[Opening MATERIAL FOR THE TASK section]

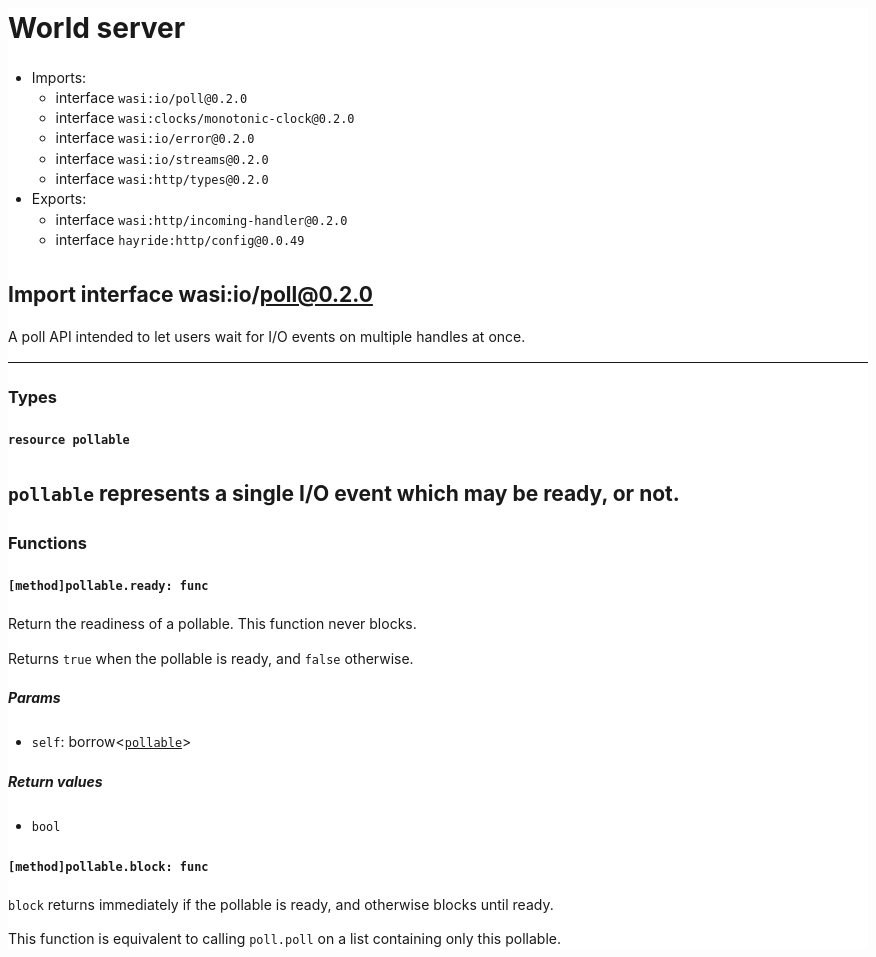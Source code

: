 # <a id="server"></a>World server


 - Imports:
    - interface `wasi:io/poll@0.2.0`
    - interface `wasi:clocks/monotonic-clock@0.2.0`
    - interface `wasi:io/error@0.2.0`
    - interface `wasi:io/streams@0.2.0`
    - interface `wasi:http/types@0.2.0`
 - Exports:
    - interface `wasi:http/incoming-handler@0.2.0`
    - interface `hayride:http/config@0.0.49`

## <a id="wasi_io_poll_0_2_0"></a>Import interface wasi:io/poll@0.2.0

A poll API intended to let users wait for I/O events on multiple handles
at once.

----

### Types

#### <a id="pollable"></a>`resource pollable`

`pollable` represents a single I/O event which may be ready, or not.
----

### Functions

#### <a id="method_pollable_ready"></a>`[method]pollable.ready: func`

Return the readiness of a pollable. This function never blocks.

Returns `true` when the pollable is ready, and `false` otherwise.

##### Params

- <a id="method_pollable_ready.self"></a>`self`: borrow<[`pollable`](#pollable)>

##### Return values

- <a id="method_pollable_ready.0"></a> `bool`

#### <a id="method_pollable_block"></a>`[method]pollable.block: func`

`block` returns immediately if the pollable is ready, and otherwise
blocks until ready.

This function is equivalent to calling `poll.poll` on a list
containing only this pollable.
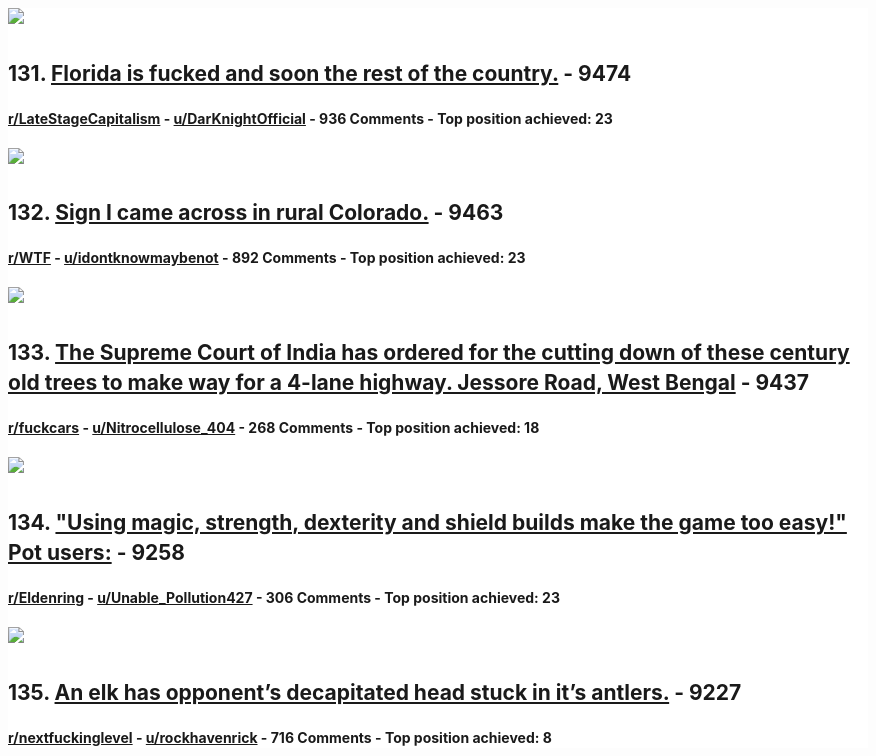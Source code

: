 <a href="https://www.reddit.com/gallery/13kvw1h"><img src="https://a.thumbs.redditmedia.com/OcPUQlCC-m8kCJ5GsA4qxj6nAxdmT8XIvYGepdCNiM8.jpg"></img></a>

## 131. [Florida is fucked and soon the rest of the country.](http://reddit.com/r/LateStageCapitalism/comments/13l14te/florida_is_fucked_and_soon_the_rest_of_the_country/) - 9474
#### [r/LateStageCapitalism](http://reddit.com/r/LateStageCapitalism) - [u/DarKnightOfficial](http://reddit.com/u/DarKnightOfficial) - 936 Comments - Top position achieved: 23

<a href="https://i.redd.it/krbh0tvb9n0b1.jpg"><img src="https://b.thumbs.redditmedia.com/JrkofuNDv2O40yyf0_oLcs6XYAmoJ5rgVPP1xPb5rWY.jpg"></img></a>

## 132. [Sign I came across in rural Colorado.](http://reddit.com/r/WTF/comments/13l37ki/sign_i_came_across_in_rural_colorado/) - 9463
#### [r/WTF](http://reddit.com/r/WTF) - [u/idontknowmaybenot](http://reddit.com/u/idontknowmaybenot) - 892 Comments - Top position achieved: 23

<a href="https://i.redd.it/47k3sq05on0b1.jpg"><img src="https://b.thumbs.redditmedia.com/av947PUu6aUQx3PkUxF1GLkCAwkTqfPVFWdKVoLfunE.jpg"></img></a>

## 133. [The Supreme Court of India has ordered for the cutting down of these century old trees to make way for a 4-lane highway. Jessore Road, West Bengal](http://reddit.com/r/fuckcars/comments/13kq99v/the_supreme_court_of_india_has_ordered_for_the/) - 9437
#### [r/fuckcars](http://reddit.com/r/fuckcars) - [u/Nitrocellulose_404](http://reddit.com/u/Nitrocellulose_404) - 268 Comments - Top position achieved: 18

<a href="https://i.redd.it/zum1kbpf7j0b1.jpg"><img src="https://b.thumbs.redditmedia.com/RL9OJTjN6M7bURmeKx-4leOD6US3bXbHnp80bnhIArc.jpg"></img></a>

## 134. ["Using magic, strength, dexterity and shield builds make the game too easy!" Pot users:](http://reddit.com/r/Eldenring/comments/13kgn36/using_magic_strength_dexterity_and_shield_builds/) - 9258
#### [r/Eldenring](http://reddit.com/r/Eldenring) - [u/Unable_Pollution427](http://reddit.com/u/Unable_Pollution427) - 306 Comments - Top position achieved: 23

<a href="https://v.redd.it/2jf5zo9txg0b1"><img src="https://b.thumbs.redditmedia.com/4yxNRyO33xJxf-1Xr8HLS3UzsfEXy55hmRgZIzMfBxY.jpg"></img></a>

## 135. [An elk has opponent’s decapitated head stuck in it’s antlers.](http://reddit.com/r/nextfuckinglevel/comments/13kzieq/an_elk_has_opponents_decapitated_head_stuck_in/) - 9227
#### [r/nextfuckinglevel](http://reddit.com/r/nextfuckinglevel) - [u/rockhavenrick](http://reddit.com/u/rockhavenrick) - 716 Comments - Top position achieved: 8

[Closing MATERIAL FOR THE TASK section]

WORK TO COMPLETE »
Report only the number of lines above that contain "users".

EXPECTED OUTPUT »
2